27. C'est-à-dire qu'il n'eût voulu être maître de Brisach.

28. Charlevoix et la garnison de Brisach.

29. Ce fils, nommé Louis de Bourbon, comme son père, mourut peu de temps après sa naissance.

30. Léon Le Bouthillier de Chavigny mourut le 11 octobre 1652, à l'âge de quarante-quatre ans. Le prince de Condé l'accusait de l'avoir trahi. Voy. Saint-Simon (Mém., éd. Hachette, in-8, I. 64–65).

31. Mademoiselle ne parle pas d'un repas qu'elle donna à cette époque et qui a mérité d'être chanté par Loret (Muze historique du 19 octobre 1652) :

Lundi dernier, Mademoiselle,
Par une invention nouvelle,
Soit qu'elle eût ou non le bouquet,
Fit un délicieux banquet, etc.

32. On a déjà vu que le prince de Condé et le duc de Lorraine quittèrent Paris le 13 octobre 1652. Voy. la Muze historique (lettre du 19 octobre).

33. Ce fut le 18 octobre que les capitaines des quartiers partirent pour St.-Germain. Voy. Muze historique (lettre du 19 oct.).

34. Damville logeait à l'hôtel de Ventadour, dont il a été question plus haut (Chap. II).

35. Croissy était un conseiller au parlement ; on l'appelle souvent Fouquet-Croissy.

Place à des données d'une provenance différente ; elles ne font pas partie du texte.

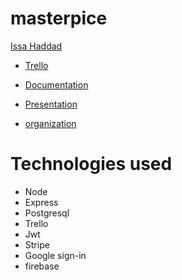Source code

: # masterpice


  [Issa Haddad ](https://github.com/issa097)


- [Trello](https://trello.com/b/Sut1QMku/masterpice)

- [Documentation](https://docs.google.com/presentation/d/1ktXz-bYZAzeIgBLDZEO6PqNPFc7IMf2h/edit#slide=id.p1)

- [Presentation](https://docs.google.com/presentation/d/1DF1_z-mqaYZa79FFQV783J6w-jCfufDt/edit#slide=id.p1)

- [organization]( https://github.com/Richesses-de-la-Riviera/Richesses-de-la-Riviera) 



# Technologies used


- Node
- Express
- Postgresql
- Trello
- Jwt
- Stripe
- Google sign-in
- firebase




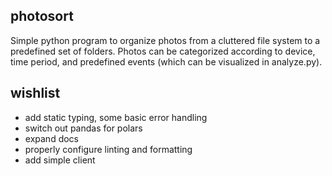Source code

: ## photosort

Simple python program to organize photos from a cluttered file system to a predefined set of folders. 
Photos can be categorized according to device, time period, and predefined events (which can be visualized in analyze.py).

## wishlist

- add static typing, some basic error handling
- switch out pandas for polars
- expand docs
- properly configure linting and formatting
- add simple client

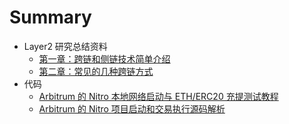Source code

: # Summary

- Layer2 研究总结资料
    - [第一章：跨链和侧链技术简单介绍](./src/cross-chain.md)
    - [第二章：常见的几种跨链方式](./src/normal-crosschain.md)
- 代码
    - [Arbitrum 的 Nitro 本地网络启动与 ETH/ERC20 充提测试教程](./code/arbitrum/setup.md)
    - [Arbitrum 的 Nitro 项目启动和交易执行源码解析](./code/arbitrum/tx.md)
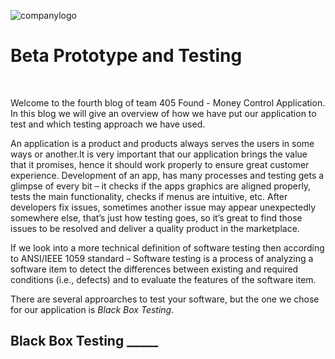    ![companylogo]({{site.baseurl}}/images/405logo.png)
   
# Beta Prototype and Testing

<br>

<p class="justify">

Welcome to the fourth blog of team 405 Found - Money Control Application. In this blog we will give an overview of how we have put our application to test and which testing approach we have used.


An application is a product and products always serves the users in some ways or another.It is very important that our application brings the value that it promises, hence it should work properly to ensure great customer experience. Development of an app, has many processes and testing gets a glimpse of every bit – it checks if the apps graphics are aligned properly, tests the main functionality, checks if menus are intuitive, etc. After developers fix issues, sometimes another issue may appear unexpectedly somewhere else, that’s just how testing goes, so it’s great to find those issues to be resolved and deliver a quality product in the marketplace.


If we look into a more technical definition of software testing then according to ANSI/IEEE 1059 standard – Software testing is a process of analyzing a software item to detect the differences between existing and required conditions (i.e., defects) and to evaluate the features of the software item.


There are several approarches to test your software, but the one we chose for our application is *Black Box Testing*.


## Black Box Testing _____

36. Ce fut le 21 octobre que le roi envoya à Gaston d'Orléans l'ordre de quitter Paris, le jour même où il y fit son entrée.

37. Madame de Choisy logeait à l'hôtel de Blainville.

38. Marie-Henriette de Frontenac avait épousé Henri-Louis Habert, seigneur de Montmort, maître des requêtes. Louis de Montmort fut un des membres de l'Académie française, et mourut en 1679. — On ignorait dans Paris où s'était retirée Mademoiselle. Loret écrivait à la date du 26 octobre :

Mademoiselle son aînée
Disparut la même journée
Mais où cette princesse alla
Fort peu de gens savent cela.

Voy. aussi la lettre du 2 novembre dans la Muze historique.

39. Anne du Blé, mariée à Henri de Beringhen, premier écuyer du roi.

40. Le prince de Condé et le duc de Lorraine.

41. Pont-sur-Seine, dans le département de l'Aube.

42. Marie de Bragelogne, ou Bragelonne ; elle avait épousé Claude Bouthillier, qui avait été surintendant des finances sous Louis XIII, et était mort le 21 mai 1652.

 


Mémoires de Mlle de Montpensier, Petite-fille de Henri IV. Collationnés sur le manuscrit autographe. Avec notes biographiques et historiques. Par A. Chéruel. Paris  : Charpentier, 1858. T. II, Chap. XV : p. 163-203.